9. Whether by phone, video calls, email, or in person; coaching provides a key accountability aspect known as social presence (the presence of another human being).

This type of “human support enhances goal adherence to a significantly greater degree” compared to automated systems, AI-generated health coaching prompts, or programs that lack personal interaction.

10. Coaching helps people realize they need to take ownership over their health.

A small pilot study showing the importance of patient accountability shared that patients working with a coach succeeded because they recognized they needed to play an active role in managing and improving their own health, sharing responsibility through the coaching process. One patient said, “It keeps me honest,” expressing appreciation for the bi-weekly check-ins with their coach. “If I know I’m working with someone that has access to my information and my dietary habits, then that means I’m going to try and stay within my good dietary habits.”

11. Recurring appointments and the structure of sessions increases accountability.

This study titled The Process of Patient Empowerment in Integrative Health Coaching explains that the structure of sessions alone—like discussing or reviewing goals, and scheduling the next appointment—encourages patients to be accountable to their goals. “Expectation of the next appointment encouraged accountability on the client’s part to follow through on the goals set in the session.”

12. Coaches provide energizing interactions and help clients progress through phases of transformative change.

In this study on Transformative Lifestyle Change (for postpartum weight loss), they demonstrate that, in order to overcome the initial barriers to weight loss, the women needed “energizing interaction” with a care provider, which “depended on individualized, concrete, specific and useful information, and an emotional bond through joint commitment, trust and accountability.” Then, through a series of action-oriented phases within the Transformative Lifestyle Change model (above), women who were guided through these phases—such as implementing rules instead of relying on willpower, and rethinking their self image—were successful in weight loss, in contrast with the women who did not progress through these phases.

13. Coaching increases client perceived self-efficacy which increases action.

A 2019 meta-analysis on motivation techniques for health behavior change showed that health professionals can increase clients’ perceived competence (or efficacy) regarding health behaviors, and that one-on-one interventions like health coaching are especially effective.

14. “When a coach holds a client accountable, they are really helping the client to be accountable to themselves.”

This can be one of the biggest determiners of long-term success in your clients’ lives—learning to be accountable to themselves, or, to value accountability—so that with or without the coach in their lives, they believe they’re capable of lasting lifestyle change. (Arloski, Wellness Coaching For Lasting Lifestyle Change)

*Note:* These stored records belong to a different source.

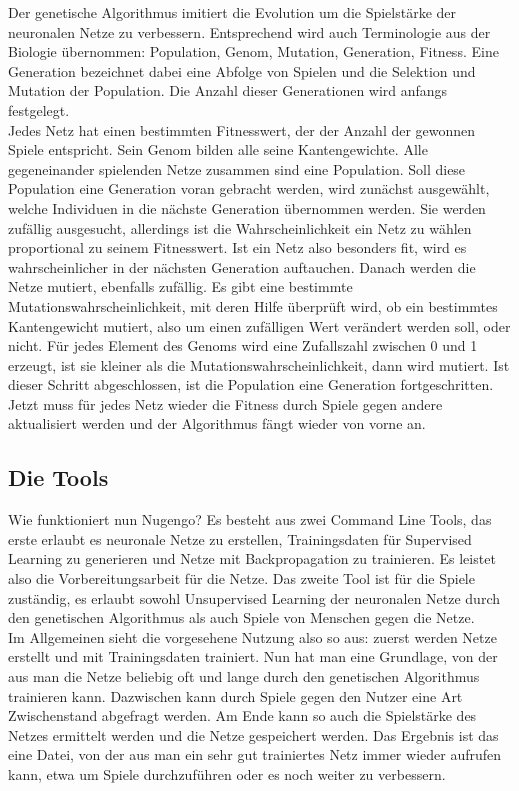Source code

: \documentclass[12pt,a4paper]{article}
\begin{document}
Der genetische Algorithmus imitiert die Evolution um die Spielstärke der neuronalen Netze zu verbessern. Entsprechend wird auch Terminologie aus der Biologie übernommen: Population, Genom, Mutation, Generation, Fitness. Eine Generation bezeichnet dabei eine Abfolge von Spielen und die Selektion und Mutation der Population. Die Anzahl dieser Generationen wird anfangs festgelegt.
\\
Jedes Netz hat einen bestimmten Fitnesswert, der der Anzahl der gewonnen Spiele entspricht. Sein Genom bilden alle seine Kantengewichte. Alle gegeneinander spielenden Netze zusammen sind eine Population. Soll diese Population eine Generation voran gebracht werden, wird zunächst ausgewählt, welche Individuen in die nächste Generation übernommen werden. Sie werden zufällig ausgesucht, allerdings ist die Wahrscheinlichkeit ein Netz zu wählen proportional zu seinem Fitnesswert. Ist ein Netz also besonders fit, wird es wahrscheinlicher in der nächsten Generation auftauchen. Danach werden die Netze mutiert, ebenfalls zufällig. Es gibt eine bestimmte Mutationswahrscheinlichkeit, mit deren Hilfe überprüft wird, ob ein bestimmtes Kantengewicht mutiert, also um einen zufälligen Wert verändert werden soll, oder nicht. Für jedes Element des Genoms wird eine Zufallszahl zwischen 0 und 1 erzeugt, ist sie kleiner als die Mutationswahrscheinlichkeit, dann wird mutiert. Ist dieser Schritt abgeschlossen, ist die Population eine Generation fortgeschritten. Jetzt muss für jedes Netz wieder die Fitness durch Spiele gegen andere aktualisiert werden und der Algorithmus fängt wieder von vorne an.

\subsection{Die Tools}
Wie funktioniert nun Nugengo? Es besteht aus zwei Command Line Tools, das erste erlaubt es neuronale Netze zu erstellen, Trainingsdaten für Supervised Learning zu generieren und Netze mit Backpropagation zu trainieren. Es leistet also die Vorbereitungsarbeit für die Netze. Das zweite Tool ist für die Spiele zuständig, es erlaubt sowohl Unsupervised Learning der neuronalen Netze durch den genetischen Algorithmus als auch Spiele von Menschen gegen die Netze. 
\\
Im Allgemeinen sieht die vorgesehene Nutzung also so aus: zuerst werden Netze erstellt und mit Trainingsdaten trainiert. Nun hat man eine Grundlage, von der aus man die Netze beliebig oft und lange durch den genetischen Algorithmus trainieren kann. Dazwischen kann durch Spiele gegen den Nutzer eine Art Zwischenstand abgefragt werden. Am Ende kann so auch die Spielstärke des Netzes ermittelt werden und die Netze gespeichert werden. Das Ergebnis ist das eine Datei, von der aus man ein sehr gut trainiertes Netz immer wieder aufrufen kann, etwa um Spiele durchzuführen oder es noch weiter zu verbessern.
 
\end{document}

15. Regular meetings, feedback, and social support are especially impactful.

A study titled Necessary Components for Lifestyle Modification Interventions to Reduce Diabetes Risk emphasized that feedback and social support are of utmost importance when it comes to weight loss and diabetes risk reduction. Regular meetings [coaching sessions for lifestyle intervention] were especially impactful…

“Weekly contact during the first several months of intervention, followed by less frequent but regular contact, appears necessary for participants to adopt and enact self-regulatory skills such as the self-monitoring diet, weight, and physical activity and the problem solving of common barriers that impede sustained weight loss…the interactive process of feedback and social support is crucial for skill development and sustained weight loss.”

When clients know that their coach remembers their commitments, it improves their ability to follow through. This positive accountability helps clients stay focused on what’s most important to them. In conclusion, it’s indisputable in our eyes: the accountability aspect alone makes health coaching a wise investment, and that’s just one aspect of what makes health coaching so effective.